Sego Canyon

Sego Canyon

There can be something bewitching about pictographs or rock art. They exist all over the West. Some are more recent bordering on the historical while others reach back 10,000 years or more.

The older ones are the most beguiling, at least to me. They all have this invitation to interpretation that in the end leaves one befuddled. Yes you can see the bighorn sheep, or deer, or beaver, or buffalo; the men with bows and arrows.

Then there are others, especially with beings represented by otherworldly forms. Was this how the ancient people saw themselves? Were these gods or beings from their dreams or hallucinations? Were these otherworldly visitors. Even the most rational of us dare not conjure a coherent explanation, nor dismiss even the wildest.

We are left with these remarkable proofs of what we can never understand, Descartes be-damned. They are monuments to an ancient past we can never visit even in our imagination.

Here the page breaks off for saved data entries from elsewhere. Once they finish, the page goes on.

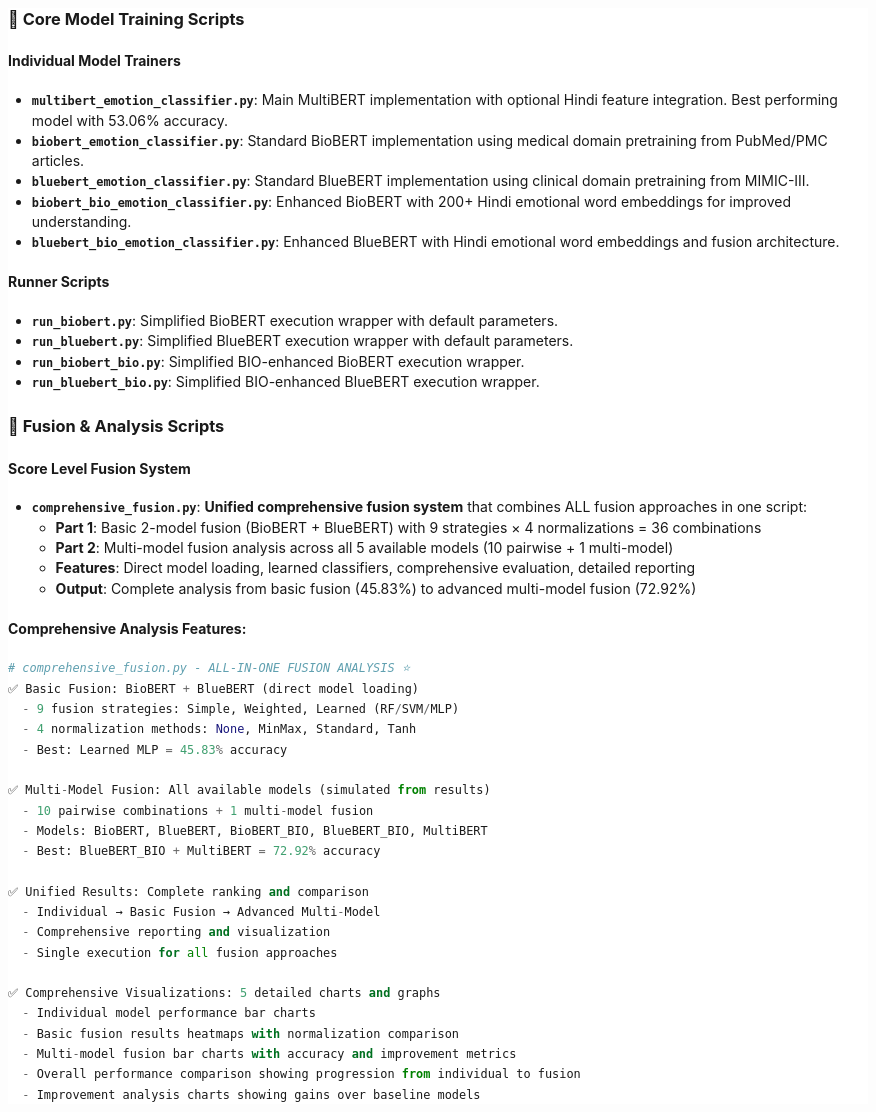 ### 🤖 **Core Model Training Scripts**

#### Individual Model Trainers
- **`multibert_emotion_classifier.py`**: Main MultiBERT implementation with optional Hindi feature integration. Best performing model with 53.06% accuracy.
- **`biobert_emotion_classifier.py`**: Standard BioBERT implementation using medical domain pretraining from PubMed/PMC articles.
- **`bluebert_emotion_classifier.py`**: Standard BlueBERT implementation using clinical domain pretraining from MIMIC-III.
- **`biobert_bio_emotion_classifier.py`**: Enhanced BioBERT with 200+ Hindi emotional word embeddings for improved understanding.
- **`bluebert_bio_emotion_classifier.py`**: Enhanced BlueBERT with Hindi emotional word embeddings and fusion architecture.

#### Runner Scripts
- **`run_biobert.py`**: Simplified BioBERT execution wrapper with default parameters.
- **`run_bluebert.py`**: Simplified BlueBERT execution wrapper with default parameters.
- **`run_biobert_bio.py`**: Simplified BIO-enhanced BioBERT execution wrapper.
- **`run_bluebert_bio.py`**: Simplified BIO-enhanced BlueBERT execution wrapper.

### 🔬 **Fusion & Analysis Scripts**

#### Score Level Fusion System
- **`comprehensive_fusion.py`**: **Unified comprehensive fusion system** that combines ALL fusion approaches in one script:
  - **Part 1**: Basic 2-model fusion (BioBERT + BlueBERT) with 9 strategies × 4 normalizations = 36 combinations
  - **Part 2**: Multi-model fusion analysis across all 5 available models (10 pairwise + 1 multi-model)
  - **Features**: Direct model loading, learned classifiers, comprehensive evaluation, detailed reporting
  - **Output**: Complete analysis from basic fusion (45.83%) to advanced multi-model fusion (72.92%)

#### Comprehensive Analysis Features:
```python
# comprehensive_fusion.py - ALL-IN-ONE FUSION ANALYSIS ⭐
✅ Basic Fusion: BioBERT + BlueBERT (direct model loading)
  - 9 fusion strategies: Simple, Weighted, Learned (RF/SVM/MLP)
  - 4 normalization methods: None, MinMax, Standard, Tanh
  - Best: Learned MLP = 45.83% accuracy

✅ Multi-Model Fusion: All available models (simulated from results)
  - 10 pairwise combinations + 1 multi-model fusion
  - Models: BioBERT, BlueBERT, BioBERT_BIO, BlueBERT_BIO, MultiBERT
  - Best: BlueBERT_BIO + MultiBERT = 72.92% accuracy

✅ Unified Results: Complete ranking and comparison
  - Individual → Basic Fusion → Advanced Multi-Model
  - Comprehensive reporting and visualization
  - Single execution for all fusion approaches

✅ Comprehensive Visualizations: 5 detailed charts and graphs
  - Individual model performance bar charts
  - Basic fusion results heatmaps with normalization comparison
  - Multi-model fusion bar charts with accuracy and improvement metrics
  - Overall performance comparison showing progression from individual to fusion
  - Improvement analysis charts showing gains over baseline models
```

The people took the time to make these marks on the timeless buff colored cliffs. They stood on sand and clay that has by now made its way to the sea. And they left something they thought important, beautiful, or profound for others to remember or ponder.

I doubt we are the audience they intended, but here in the sage and dirt and sun we are the audience they have. And while we may not appreciate them for what they were created for, we still share the same human capacity for wonder and are left haunted by what others have left long after they have returned to dust.